A Vida no Epicentro do Surto: Testemunhos do Inferno
Visitamos o município de Cerro, um dos epicentros da crise. Em um apartamento úmido e escuro, Yordanis, 38 anos, cuida da esposa e da filha de 12, ambas acamadas há uma semana. “Elas têm todas as dores. Febre que não cede com banho, porque não temos gelo. Vômito. Manchas na pele. Fomos à policlínica e nos deram um papel com recomendações: ‘beber líquidos’. Mas de onde? A água da torneira está suja, e comprar água mineral é quase impossível”, desabafa. A filha, com olhos fundos, parece uma fantasma. “Ela era cheia de vida. Agora parece uma zumbi, só dorme e chora de dor”, diz o pai, com a voz embargada.
A crise sanitária alimenta um mercado negro desumano. Um pacote de paracetamol pode custar o equivalente a um mês de salário. Soro caseiro é vendido em saquinhos plásticos. E repelentes, artigo de luxo, são trocados por comida. A fumaça de pneus e plásticos queimados para afastar os mosquitos paira sobre os bairros, um remédio desesperado e tóxico que agrava problemas respiratórios.
Uma Geração em Risco: O Futuro Doente
Especialistas ouvidos de forma off-the-record alertam para uma bomba-relógio de saúde pública. A alta incidência de chikungunya pode gerar uma onda de doentes com artralgias incapacitantes por meses ou anos, tornando-os incapazes de trabalhar em uma economia já paralisada. O possível retorno do zika traz o fantasma da microcefalia em bebês, um trauma que o país ainda não superou.
As crianças são as mais vulneráveis. Escolas fechadas por falta de água e luz, ou transformadas em centros de evacuação durante inundações, são também focos de proliferação. A desnutrição, que já afeta parte da população infantil, debilita o sistema imunológico, tornando os quadros de dengue potencialmente mais graves.
O Isolamento Internacional e a Busca por Soluções
A resposta internacional é limitada e politizada. O embargo dos Estados Unidos, citado pelo governo cubano como causa única de todos os males, dificulta a importação de insumos médicos e peças para equipamentos. No entanto, críticos apontam que a gestão catastrófica dos recursos, a priorização política e a falta de transparência do regime são fatores igualmente ou mais determinantes.
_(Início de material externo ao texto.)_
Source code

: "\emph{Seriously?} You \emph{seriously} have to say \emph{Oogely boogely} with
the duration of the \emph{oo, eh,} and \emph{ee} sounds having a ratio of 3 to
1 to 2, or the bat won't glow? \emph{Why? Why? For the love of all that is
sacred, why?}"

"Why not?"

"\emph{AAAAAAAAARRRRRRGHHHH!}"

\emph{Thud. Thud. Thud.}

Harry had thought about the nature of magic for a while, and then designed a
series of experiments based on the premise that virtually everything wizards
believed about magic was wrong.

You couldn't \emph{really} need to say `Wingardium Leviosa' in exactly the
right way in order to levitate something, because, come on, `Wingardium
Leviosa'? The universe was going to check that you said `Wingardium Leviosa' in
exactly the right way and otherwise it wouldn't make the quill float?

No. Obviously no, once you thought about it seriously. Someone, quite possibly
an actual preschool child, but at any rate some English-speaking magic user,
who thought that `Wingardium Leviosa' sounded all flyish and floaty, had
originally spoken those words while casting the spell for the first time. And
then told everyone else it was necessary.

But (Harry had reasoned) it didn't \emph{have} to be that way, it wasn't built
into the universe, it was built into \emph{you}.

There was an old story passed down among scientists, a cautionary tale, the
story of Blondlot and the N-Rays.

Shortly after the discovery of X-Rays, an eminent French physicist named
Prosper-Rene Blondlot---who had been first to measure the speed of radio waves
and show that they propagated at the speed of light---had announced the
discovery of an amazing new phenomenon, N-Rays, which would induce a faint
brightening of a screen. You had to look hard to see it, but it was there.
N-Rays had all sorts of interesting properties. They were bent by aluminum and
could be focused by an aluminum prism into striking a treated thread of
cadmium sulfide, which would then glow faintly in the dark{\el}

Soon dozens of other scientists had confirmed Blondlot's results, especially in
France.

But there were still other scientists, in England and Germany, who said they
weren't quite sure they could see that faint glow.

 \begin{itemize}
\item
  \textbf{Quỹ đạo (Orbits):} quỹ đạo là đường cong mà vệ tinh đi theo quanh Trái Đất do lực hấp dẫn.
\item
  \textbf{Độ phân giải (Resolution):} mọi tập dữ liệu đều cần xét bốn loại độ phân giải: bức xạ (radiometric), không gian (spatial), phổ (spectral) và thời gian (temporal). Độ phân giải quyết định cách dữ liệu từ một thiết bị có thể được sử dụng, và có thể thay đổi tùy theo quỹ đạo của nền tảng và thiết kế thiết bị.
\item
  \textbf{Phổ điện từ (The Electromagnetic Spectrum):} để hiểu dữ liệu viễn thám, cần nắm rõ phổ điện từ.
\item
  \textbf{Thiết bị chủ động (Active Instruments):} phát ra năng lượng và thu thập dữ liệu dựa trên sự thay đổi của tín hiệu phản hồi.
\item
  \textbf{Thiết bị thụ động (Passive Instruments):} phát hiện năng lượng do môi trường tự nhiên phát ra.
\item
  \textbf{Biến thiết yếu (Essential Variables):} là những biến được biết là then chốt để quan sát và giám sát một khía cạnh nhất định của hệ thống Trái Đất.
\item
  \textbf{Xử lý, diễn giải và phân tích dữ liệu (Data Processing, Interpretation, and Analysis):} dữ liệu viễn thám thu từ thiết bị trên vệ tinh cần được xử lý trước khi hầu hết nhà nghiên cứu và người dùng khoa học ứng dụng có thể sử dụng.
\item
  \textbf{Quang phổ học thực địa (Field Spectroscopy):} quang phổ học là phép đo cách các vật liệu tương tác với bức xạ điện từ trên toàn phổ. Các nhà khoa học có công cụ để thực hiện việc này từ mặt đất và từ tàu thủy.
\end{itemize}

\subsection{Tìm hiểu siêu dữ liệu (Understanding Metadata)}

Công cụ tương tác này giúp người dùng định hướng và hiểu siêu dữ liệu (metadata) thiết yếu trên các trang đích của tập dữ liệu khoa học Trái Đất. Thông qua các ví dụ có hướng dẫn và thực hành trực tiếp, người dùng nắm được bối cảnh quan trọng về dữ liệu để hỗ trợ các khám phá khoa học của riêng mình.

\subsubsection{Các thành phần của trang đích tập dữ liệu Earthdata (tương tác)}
Algumas organizações não-governamentais e a Igreja Católica tentam distribuir cloro para tratar água e redes mosquiteiras doadas, mas a escala é insignificante perante a magnitude do desastre. A esperança de uma campanha de fumigação massiva e organizada esbarra na falta de combustível e inseticidas.
O Pesadelo que se Alimenta da Crise
Cuba vive um pesadelo sanitário em loop. A crise econômica gera a crise de infraestrutura (lixo, água, luz). A crise de infraestrutura gera a epidemia de mosquitos. A epidemia, combinada com a falta de medicamentos e o colapso hospitalar, gera mortes, pânico e paralisia social – aprofundando ainda mais a crise econômica.
Enquanto o governo não admitir a dimensão real da catástrofe e não permitir a entrada e distribuição transparente de ajuda humanitária internacional, o povo cubano continuará à mercê dos mosquitos e do medo. As ruas continuarão a ser palco daquela marcha lenta e dolorida de corpos febris. E o termo “cidade de zumbis”, cunhado no desespero do cidadão comum, permanecerá como a metáfora mais cruel e precisa de uma nação que, sob o sol do Caribe, definha em uma epidemia de abandono.
A noite cai sobre Havana. O zumbido retorna, mais forte. E, nas janelas escuras, acende-se aqui e ali a luz fraca de uma vela – símbolo da escuridão que envolve a ilha e da tenaz, porém frágil, resistência de seu povo. A batalha contra “O Vírus” é, acima de tudo, uma corrida contra o tempo e a negligência. E, por enquanto, os mosquitos estão ganhando.